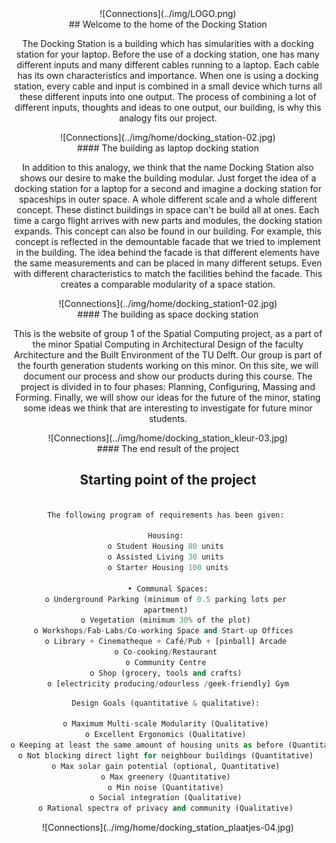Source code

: <center>
    ![Connections](../img/LOGO.png)
</center>

<center>
## Welcome to the home of the Docking Station
<center>

The Docking Station is a building which has simularities with a docking station for your laptop. Before the use of a docking station, one has many different inputs and many different cables running to a laptop. Each cable has its own characteristics and importance. When one is using a docking station, every cable and input is combined in a small device which turns all these different inputs into one output. The process of combining a lot of different inputs, thoughts and ideas to one output, our building, is why this analogy fits our project.

<center>
    ![Connections](../img/home/docking_station-02.jpg)
</center>
#### The building as laptop docking station

In addition to this analogy, we think that the name Docking Station also shows our desire to make the building modular. Just forget the idea of a docking station for a laptop for a second and imagine a docking station for spaceships in outer space. A whole different scale and a whole different concept. These distinct buildings in space can't be build all at ones. Each time a cargo flight arrives with new parts and modules, the docking station expands. This concept can also be found in our building. For example, this concept is reflected in the demountable facade that we tried to implement in the building. The idea behind the facade is that different elements have the same measurements and can be placed in many different setups. Even with different characteristics to match the facilities behind the facade. This creates a comparable modularity of a space station. 

<center>
    ![Connections](../img/home/docking_station1-02.jpg)
</center>
#### The building as space docking station

This is the website of group 1 of the Spatial Computing project, as a part of the minor Spatial Computing in Architectural Design of the faculty Architecture and the Built Environment of the TU Delft. Our group is part of the fourth generation students working on this minor. On this site, we will document our process and show our products during this course. The project is divided in to four phases: Planning, Configuring, Massing and Forming. Finally, we will show our ideas for the future of the minor, stating some ideas we think that are interesting to investigate for future minor students.  

<center>
    ![Connections](../img/home/docking_station_kleur-03.jpg)
</center>
#### The end result of the project

## Starting point of the project
``` python

The following program of requirements has been given: 

Housing: 
o Student Housing 80 units 
o Assisted Living 30 units 
o Starter Housing 100 units

• Communal Spaces:
o Underground Parking (minimum of 0.5 parking lots per 
apartment) 
o Vegetation (minimum 30% of the plot) 
o Workshops/Fab-Labs/Co-working Space and Start-up Offices  
o Library + Cinematheque + Café/Pub + [pinball] Arcade 
o Co-cooking/Restaurant 
o Community Centre 
o Shop (grocery, tools and crafts) 
o [electricity producing/odourless /geek-friendly] Gym
```

``` python
Design Goals (quantitative & qualitative): 

o Maximum Multi-scale Modularity (Qualitative) 
o Excellent Ergonomics (Qualitative) 
o Keeping at least the same amount of housing units as before (Quantitative) 
o Not blocking direct light for neighbour buildings (Quantitative) 
o Max solar gain potential (optional, Quantitative) 
o Max greenery (Quantitative) 
o Min noise (Quantitative) 
o Social integration (Qualitative) 
o Rational spectra of privacy and community (Qualitative) 
```
<center>
    ![Connections](../img/home/docking_station_plaatjes-04.jpg)
</center>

━━━━━━━━━━━━━━━━━━━━

### Instructions to follow
Without including any pictures, print all of the material exactly as given.

### Solution to the problem
Source code

: <center>
    ![Connections](../img/LOGO.png)
</center>

<center>
## Welcome to the home of the Docking Station
<center>

The Docking Station is a building which has simularities with a docking station for your laptop. Before the use of a docking station, one has many different inputs and many different cables running to a laptop. Each cable has its own characteristics and importance. When one is using a docking station, every cable and input is combined in a small device which turns all these different inputs into one output. The process of combining a lot of different inputs, thoughts and ideas to one output, our building, is why this analogy fits our project.

<center>
    ![Connections](../img/home/docking_station-02.jpg)
</center>
#### The building as laptop docking station

In addition to this analogy, we think that the name Docking Station also shows our desire to make the building modular. Just forget the idea of a docking station for a laptop for a second and imagine a docking station for spaceships in outer space. A whole different scale and a whole different concept. These distinct buildings in space can't be build all at ones. Each time a cargo flight arrives with new parts and modules, the docking station expands. This concept can also be found in our building. For example, this concept is reflected in the demountable facade that we tried to implement in the building. The idea behind the facade is that different elements have the same measurements and can be placed in many different setups. Even with different characteristics to match the facilities behind the facade. This creates a comparable modularity of a space station. 

<center>
    ![Connections](../img/home/docking_station1-02.jpg)
</center>
#### The building as space docking station

This is the website of group 1 of the Spatial Computing project, as a part of the minor Spatial Computing in Architectural Design of the faculty Architecture and the Built Environment of the TU Delft. Our group is part of the fourth generation students working on this minor. On this site, we will document our process and show our products during this course. The project is divided in to four phases: Planning, Configuring, Massing and Forming. Finally, we will show our ideas for the future of the minor, stating some ideas we think that are interesting to investigate for future minor students.  

<center>
    ![Connections](../img/home/docking_station_kleur-03.jpg)
</center>
#### The end result of the project

## Starting point of the project
``` python

The following program of requirements has been given: 

Housing: 
o Student Housing 80 units 
o Assisted Living 30 units 
o Starter Housing 100 units

• Communal Spaces:
o Underground Parking (minimum of 0.5 parking lots per 
apartment) 
o Vegetation (minimum 30% of the plot) 
o Workshops/Fab-Labs/Co-working Space and Start-up Offices  
o Library + Cinematheque + Café/Pub + [pinball] Arcade 
o Co-cooking/Restaurant 
o Community Centre 
o Shop (grocery, tools and crafts) 
o [electricity producing/odourless /geek-friendly] Gym
```

``` python
Design Goals (quantitative & qualitative): 

o Maximum Multi-scale Modularity (Qualitative) 
o Excellent Ergonomics (Qualitative) 
o Keeping at least the same amount of housing units as before (Quantitative) 
o Not blocking direct light for neighbour buildings (Quantitative) 
o Max solar gain potential (optional, Quantitative) 
o Max greenery (Quantitative) 
o Min noise (Quantitative) 
o Social integration (Qualitative) 
o Rational spectra of privacy and community (Qualitative) 
```
<center>
    ![Connections](../img/home/docking_station_plaatjes-04.jpg)
</center>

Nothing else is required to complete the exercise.